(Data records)
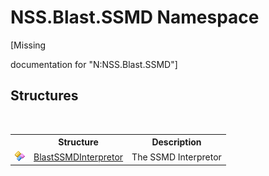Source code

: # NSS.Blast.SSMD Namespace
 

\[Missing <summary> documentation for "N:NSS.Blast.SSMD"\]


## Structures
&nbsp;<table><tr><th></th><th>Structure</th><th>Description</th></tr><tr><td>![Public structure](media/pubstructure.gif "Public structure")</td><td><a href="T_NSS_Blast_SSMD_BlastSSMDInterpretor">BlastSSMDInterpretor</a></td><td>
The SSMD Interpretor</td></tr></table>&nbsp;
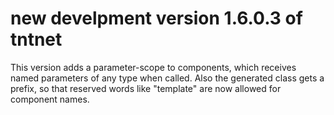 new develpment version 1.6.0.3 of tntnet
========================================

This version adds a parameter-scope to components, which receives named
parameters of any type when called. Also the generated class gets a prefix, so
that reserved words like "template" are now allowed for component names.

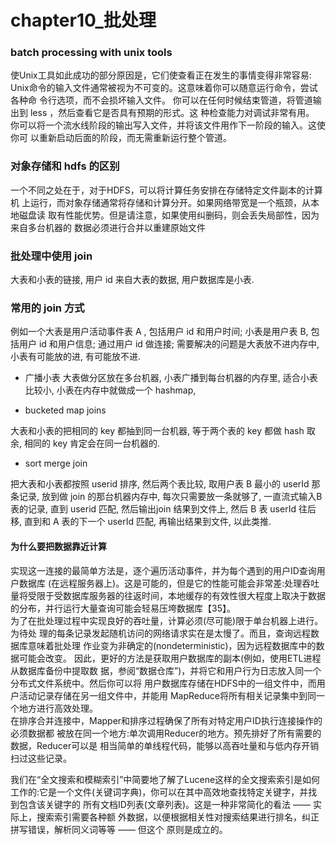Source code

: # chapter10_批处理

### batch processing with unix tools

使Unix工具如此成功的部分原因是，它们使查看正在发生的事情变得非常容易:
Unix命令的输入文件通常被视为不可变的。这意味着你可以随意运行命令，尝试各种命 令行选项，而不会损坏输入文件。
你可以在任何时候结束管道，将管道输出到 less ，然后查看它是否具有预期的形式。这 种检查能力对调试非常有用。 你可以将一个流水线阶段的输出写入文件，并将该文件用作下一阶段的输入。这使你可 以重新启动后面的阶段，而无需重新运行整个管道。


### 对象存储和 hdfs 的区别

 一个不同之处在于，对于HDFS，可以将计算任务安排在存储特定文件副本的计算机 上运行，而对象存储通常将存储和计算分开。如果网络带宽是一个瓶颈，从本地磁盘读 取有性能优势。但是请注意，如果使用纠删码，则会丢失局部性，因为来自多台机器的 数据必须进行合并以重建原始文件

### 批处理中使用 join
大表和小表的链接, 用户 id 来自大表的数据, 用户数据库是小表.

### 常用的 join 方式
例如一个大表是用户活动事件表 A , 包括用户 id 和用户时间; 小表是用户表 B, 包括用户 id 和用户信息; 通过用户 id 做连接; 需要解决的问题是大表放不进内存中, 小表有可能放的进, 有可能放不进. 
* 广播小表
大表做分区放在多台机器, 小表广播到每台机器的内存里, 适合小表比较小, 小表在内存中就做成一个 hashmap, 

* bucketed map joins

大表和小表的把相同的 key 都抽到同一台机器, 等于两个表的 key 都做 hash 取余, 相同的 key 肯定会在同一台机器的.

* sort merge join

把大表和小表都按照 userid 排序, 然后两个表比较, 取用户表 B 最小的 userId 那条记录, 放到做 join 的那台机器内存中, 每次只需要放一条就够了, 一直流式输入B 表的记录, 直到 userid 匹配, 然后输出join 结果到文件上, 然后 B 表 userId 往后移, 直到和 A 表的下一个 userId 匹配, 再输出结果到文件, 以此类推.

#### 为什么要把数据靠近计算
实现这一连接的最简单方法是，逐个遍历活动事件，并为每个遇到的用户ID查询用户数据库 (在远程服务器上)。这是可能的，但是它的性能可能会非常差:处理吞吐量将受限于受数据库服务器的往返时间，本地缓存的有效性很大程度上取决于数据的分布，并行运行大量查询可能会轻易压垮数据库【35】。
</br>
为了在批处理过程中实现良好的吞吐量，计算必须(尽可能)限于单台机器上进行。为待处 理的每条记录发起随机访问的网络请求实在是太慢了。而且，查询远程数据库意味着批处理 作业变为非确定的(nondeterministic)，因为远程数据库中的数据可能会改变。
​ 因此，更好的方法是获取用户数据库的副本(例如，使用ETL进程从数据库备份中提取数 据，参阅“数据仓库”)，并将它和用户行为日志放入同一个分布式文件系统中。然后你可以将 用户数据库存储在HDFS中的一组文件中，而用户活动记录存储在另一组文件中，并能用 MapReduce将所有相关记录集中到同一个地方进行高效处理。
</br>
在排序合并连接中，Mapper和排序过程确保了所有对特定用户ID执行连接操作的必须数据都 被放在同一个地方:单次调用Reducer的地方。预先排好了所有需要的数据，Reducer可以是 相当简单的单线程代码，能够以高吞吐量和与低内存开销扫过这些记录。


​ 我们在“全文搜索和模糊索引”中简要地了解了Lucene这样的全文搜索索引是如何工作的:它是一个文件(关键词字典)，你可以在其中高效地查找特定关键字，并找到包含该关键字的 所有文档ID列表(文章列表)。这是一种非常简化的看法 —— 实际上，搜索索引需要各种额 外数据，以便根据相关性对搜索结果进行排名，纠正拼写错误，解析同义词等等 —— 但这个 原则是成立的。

...

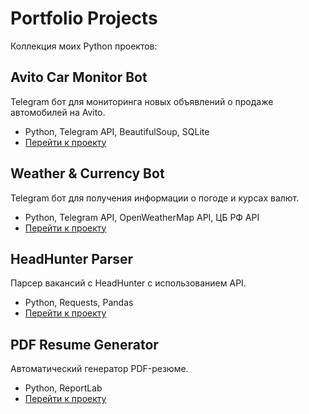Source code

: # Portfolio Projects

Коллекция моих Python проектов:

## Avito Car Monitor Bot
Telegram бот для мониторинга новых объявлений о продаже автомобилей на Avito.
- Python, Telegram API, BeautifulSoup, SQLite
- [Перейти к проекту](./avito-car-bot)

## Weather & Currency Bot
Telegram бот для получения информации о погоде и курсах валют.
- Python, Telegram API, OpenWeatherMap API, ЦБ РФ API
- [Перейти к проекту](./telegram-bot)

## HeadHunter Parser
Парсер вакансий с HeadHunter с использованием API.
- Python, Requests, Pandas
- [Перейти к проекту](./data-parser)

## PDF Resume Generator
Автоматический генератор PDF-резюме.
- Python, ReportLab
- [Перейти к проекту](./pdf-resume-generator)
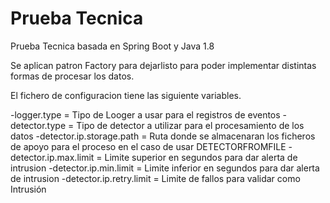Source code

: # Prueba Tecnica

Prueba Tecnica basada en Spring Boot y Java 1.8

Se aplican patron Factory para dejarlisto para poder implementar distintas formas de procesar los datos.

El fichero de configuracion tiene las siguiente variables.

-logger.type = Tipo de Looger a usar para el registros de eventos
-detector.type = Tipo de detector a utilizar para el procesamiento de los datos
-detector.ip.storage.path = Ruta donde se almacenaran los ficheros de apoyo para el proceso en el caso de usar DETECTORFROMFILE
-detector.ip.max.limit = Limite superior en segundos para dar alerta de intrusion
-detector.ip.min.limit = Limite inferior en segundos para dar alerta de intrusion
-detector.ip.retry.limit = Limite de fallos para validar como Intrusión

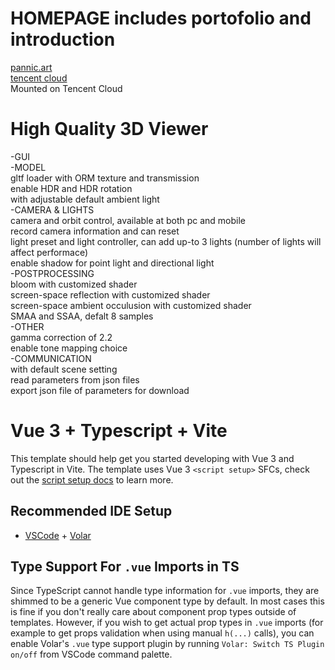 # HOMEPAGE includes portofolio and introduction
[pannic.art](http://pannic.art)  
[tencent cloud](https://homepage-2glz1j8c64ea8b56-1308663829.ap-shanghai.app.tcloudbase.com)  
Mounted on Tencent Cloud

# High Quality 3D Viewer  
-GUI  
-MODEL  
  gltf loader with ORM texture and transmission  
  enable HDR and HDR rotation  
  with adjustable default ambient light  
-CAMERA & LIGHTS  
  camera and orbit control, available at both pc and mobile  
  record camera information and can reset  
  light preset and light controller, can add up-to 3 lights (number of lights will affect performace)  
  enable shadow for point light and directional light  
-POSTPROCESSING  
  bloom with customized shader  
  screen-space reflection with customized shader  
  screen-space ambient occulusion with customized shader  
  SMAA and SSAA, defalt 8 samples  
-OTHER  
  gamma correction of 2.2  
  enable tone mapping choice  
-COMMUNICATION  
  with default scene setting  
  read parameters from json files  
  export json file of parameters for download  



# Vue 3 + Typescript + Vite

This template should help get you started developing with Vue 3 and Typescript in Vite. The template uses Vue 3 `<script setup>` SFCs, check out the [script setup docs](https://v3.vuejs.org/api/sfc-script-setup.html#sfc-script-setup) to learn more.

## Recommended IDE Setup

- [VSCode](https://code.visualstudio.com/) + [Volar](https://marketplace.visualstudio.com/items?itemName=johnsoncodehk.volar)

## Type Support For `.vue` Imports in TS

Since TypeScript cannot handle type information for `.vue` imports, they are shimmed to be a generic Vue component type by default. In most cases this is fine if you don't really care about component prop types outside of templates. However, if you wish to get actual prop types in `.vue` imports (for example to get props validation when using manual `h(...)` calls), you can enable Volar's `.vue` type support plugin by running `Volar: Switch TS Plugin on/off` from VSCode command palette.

▶ _Task description_: Among the records above, find the lines that contain "datos" and copy every one.

▶ _Expected output_:
Se aplican patron Factory para dejarlisto para poder implementar distintas formas de procesar los datos.
-detector.type = Tipo de detector a utilizar para el procesamiento de los datos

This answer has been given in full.